Exercise instructions » Please copy every line from the records below that contains the string "Purring".

Provided entries »
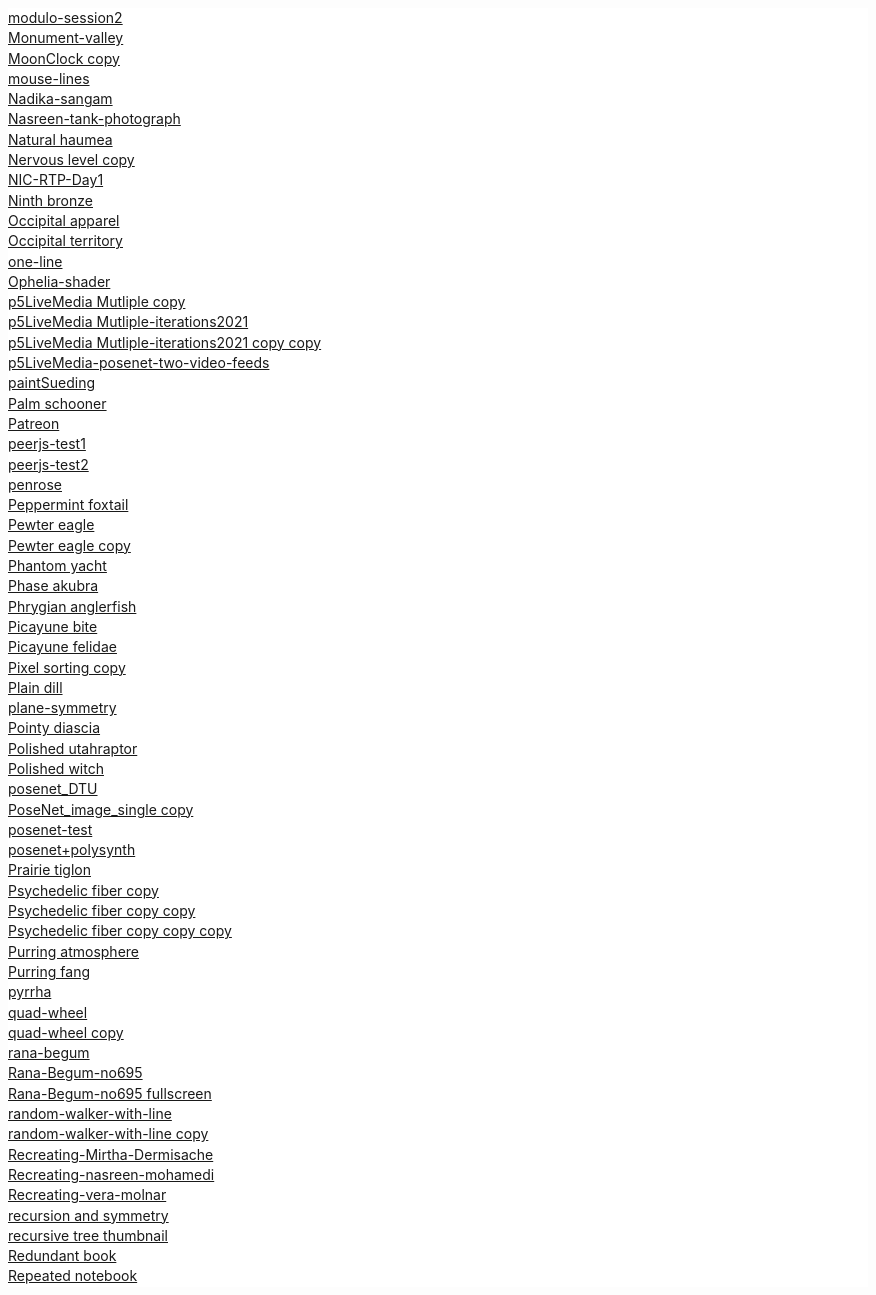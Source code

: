 [modulo-session2](https://editor.p5js.org/ambikajo/sketches/EtCMAKA3LO)  
[Monument-valley](https://editor.p5js.org/ambikajo/sketches/v-4EwGRtA)  
[MoonClock copy](https://editor.p5js.org/ambikajo/sketches/QCMOk-aHy)  
[mouse-lines](https://editor.p5js.org/ambikajo/sketches/nHA_xMNzE)  
[Nadika-sangam](https://editor.p5js.org/ambikajo/sketches/d5K4Gn0LC)  
[Nasreen-tank-photograph](https://editor.p5js.org/ambikajo/sketches/XQmQEP-Hn)  
[Natural haumea](https://editor.p5js.org/ambikajo/sketches/fxWPuQrb3)  
[Nervous level copy](https://editor.p5js.org/ambikajo/sketches/rKL1qwZZq)  
[NIC-RTP-Day1](https://editor.p5js.org/ambikajo/sketches/TiL8nu-d6)  
[Ninth bronze](https://editor.p5js.org/ambikajo/sketches/YerKtp5bq)  
[Occipital apparel](https://editor.p5js.org/ambikajo/sketches/uaOtTVjOC)  
[Occipital territory](https://editor.p5js.org/ambikajo/sketches/8pk9zLj3Z)  
[one-line](https://editor.p5js.org/ambikajo/sketches/8blwDLRil)  
[Ophelia-shader](https://editor.p5js.org/ambikajo/sketches/ItHaQanBG)  
[p5LiveMedia  Mutliple copy](https://editor.p5js.org/ambikajo/sketches/djoyOueIf)  
[p5LiveMedia  Mutliple-iterations2021](https://editor.p5js.org/ambikajo/sketches/VADr2KwcH)  
[p5LiveMedia  Mutliple-iterations2021 copy copy](https://editor.p5js.org/ambikajo/sketches/x2zBb3XAS)  
[p5LiveMedia-posenet-two-video-feeds](https://editor.p5js.org/ambikajo/sketches/VkursyQf2)  
[paintSueding](https://editor.p5js.org/ambikajo/sketches/7tZnNu_n)  
[Palm schooner](https://editor.p5js.org/ambikajo/sketches/vcMxt8tdO)  
[Patreon](https://editor.p5js.org/ambikajo/sketches/iqM2J-zmH)  
[peerjs-test1](https://editor.p5js.org/ambikajo/sketches/G2GteQC1t)  
[peerjs-test2](https://editor.p5js.org/ambikajo/sketches/QaYU0AYJR)  
[penrose](https://editor.p5js.org/ambikajo/sketches/4I35rl4GK)  
[Peppermint foxtail](https://editor.p5js.org/ambikajo/sketches/ADuO9GBXw)  
[Pewter eagle](https://editor.p5js.org/ambikajo/sketches/gEyWF9Hi_)  
[Pewter eagle copy](https://editor.p5js.org/ambikajo/sketches/comcd-VFG)  
[Phantom yacht](https://editor.p5js.org/ambikajo/sketches/F3ZGrNbmX)  
[Phase akubra](https://editor.p5js.org/ambikajo/sketches/5rISrcciK)  
[Phrygian anglerfish](https://editor.p5js.org/ambikajo/sketches/TAwiTCfoU)  
[Picayune bite](https://editor.p5js.org/ambikajo/sketches/rJtGp0zdQ)  
[Picayune felidae](https://editor.p5js.org/ambikajo/sketches/9MI_YIqENe)  
[Pixel sorting copy](https://editor.p5js.org/ambikajo/sketches/aVXu4ky8G)  
[Plain dill](https://editor.p5js.org/ambikajo/sketches/ESP0DJNx2)  
[plane-symmetry](https://editor.p5js.org/ambikajo/sketches/QbDLmVK3h)  
[Pointy diascia](https://editor.p5js.org/ambikajo/sketches/lR32Z0zeO)  
[Polished utahraptor](https://editor.p5js.org/ambikajo/sketches/P8VGfu2hz)  
[Polished witch](https://editor.p5js.org/ambikajo/sketches/6yXGeN_-l)  
[posenet\_DTU](https://editor.p5js.org/ambikajo/sketches/9yo2n1M-y)  
[PoseNet\_image\_single copy](https://editor.p5js.org/ambikajo/sketches/A1pTppvcs)  
[posenet-test](https://editor.p5js.org/ambikajo/sketches/ZS5n9vb-R)  
[posenet+polysynth](https://editor.p5js.org/ambikajo/sketches/kxzdop4ze)  
[Prairie tiglon](https://editor.p5js.org/ambikajo/sketches/VGYoLQ7qr)  
[Psychedelic fiber copy](https://editor.p5js.org/ambikajo/sketches/3ct9N7LR_)  
[Psychedelic fiber copy copy](https://editor.p5js.org/ambikajo/sketches/bLY4ym-Ox)  
[Psychedelic fiber copy copy copy](https://editor.p5js.org/ambikajo/sketches/s2W8PHW8z)  
[Purring atmosphere](https://editor.p5js.org/ambikajo/sketches/yO4vLQ_Zh)  
[Purring fang](https://editor.p5js.org/ambikajo/sketches/OlQEPk82f)  
[pyrrha](https://editor.p5js.org/ambikajo/sketches/yyOTv_BBe)  
[quad-wheel](https://editor.p5js.org/ambikajo/sketches/GpVA4FbmP)  
[quad-wheel copy](https://editor.p5js.org/ambikajo/sketches/5aKl_SjWn)  
[rana-begum](https://editor.p5js.org/ambikajo/sketches/FTpdih1y5)  
[Rana-Begum-no695](https://editor.p5js.org/ambikajo/sketches/nixNPQSGo)  
[Rana-Begum-no695 fullscreen](https://editor.p5js.org/ambikajo/sketches/bSwmmIKBi)  
[random-walker-with-line](https://editor.p5js.org/ambikajo/sketches/WhoqTR6lA)  
[random-walker-with-line copy](https://editor.p5js.org/ambikajo/sketches/XC-cGblOD)  
[Recreating-Mirtha-Dermisache](https://editor.p5js.org/ambikajo/sketches/C69MqBqrM)  
[Recreating-nasreen-mohamedi](https://editor.p5js.org/ambikajo/sketches/a-o6krGOU)  
[Recreating-vera-molnar](https://editor.p5js.org/ambikajo/sketches/byE63EUUo)  
[recursion and symmetry](https://editor.p5js.org/ambikajo/sketches/BTm2pb4UL)  
[recursive tree thumbnail](https://editor.p5js.org/ambikajo/sketches/pizHdyWko)  
[Redundant book](https://editor.p5js.org/ambikajo/sketches/BJE3C2Q1V)  
[Repeated notebook](https://editor.p5js.org/ambikajo/sketches/cjc-yDN53)  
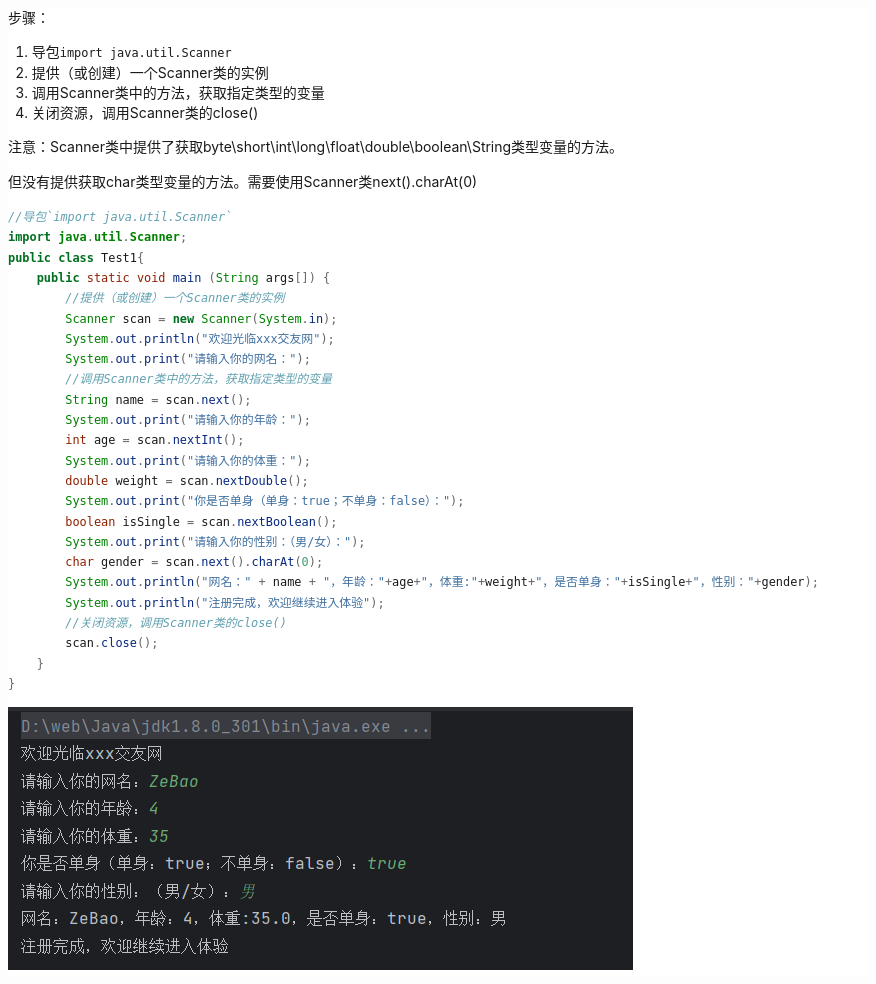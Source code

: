 步骤：

1. 导包`import java.util.Scanner`
2. 提供（或创建）一个Scanner类的实例
3. 调用Scanner类中的方法，获取指定类型的变量
4. 关闭资源，调用Scanner类的close()

注意：Scanner类中提供了获取byte\short\int\long\float\double\boolean\String类型变量的方法。

但没有提供获取char类型变量的方法。需要使用Scanner类next().charAt(0)

```java
//导包`import java.util.Scanner`
import java.util.Scanner;
public class Test1{
    public static void main (String args[]) {
        //提供（或创建）一个Scanner类的实例
        Scanner scan = new Scanner(System.in);
        System.out.println("欢迎光临xxx交友网");
        System.out.print("请输入你的网名：");
        //调用Scanner类中的方法，获取指定类型的变量
        String name = scan.next();
        System.out.print("请输入你的年龄：");
        int age = scan.nextInt();
        System.out.print("请输入你的体重：");
        double weight = scan.nextDouble();
        System.out.print("你是否单身（单身：true；不单身：false）：");
        boolean isSingle = scan.nextBoolean();
        System.out.print("请输入你的性别：（男/女）：");
        char gender = scan.next().charAt(0);
        System.out.println("网名：" + name + "，年龄："+age+"，体重:"+weight+"，是否单身："+isSingle+"，性别："+gender);
        System.out.println("注册完成，欢迎继续进入体验");
        //关闭资源，调用Scanner类的close()
        scan.close();
    }
}
```

![4](assets/4.png)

Written solution »
[Purring atmosphere](https://editor.p5js.org/ambikajo/sketches/yO4vLQ_Zh)  
[Purring fang](https://editor.p5js.org/ambikajo/sketches/OlQEPk82f)  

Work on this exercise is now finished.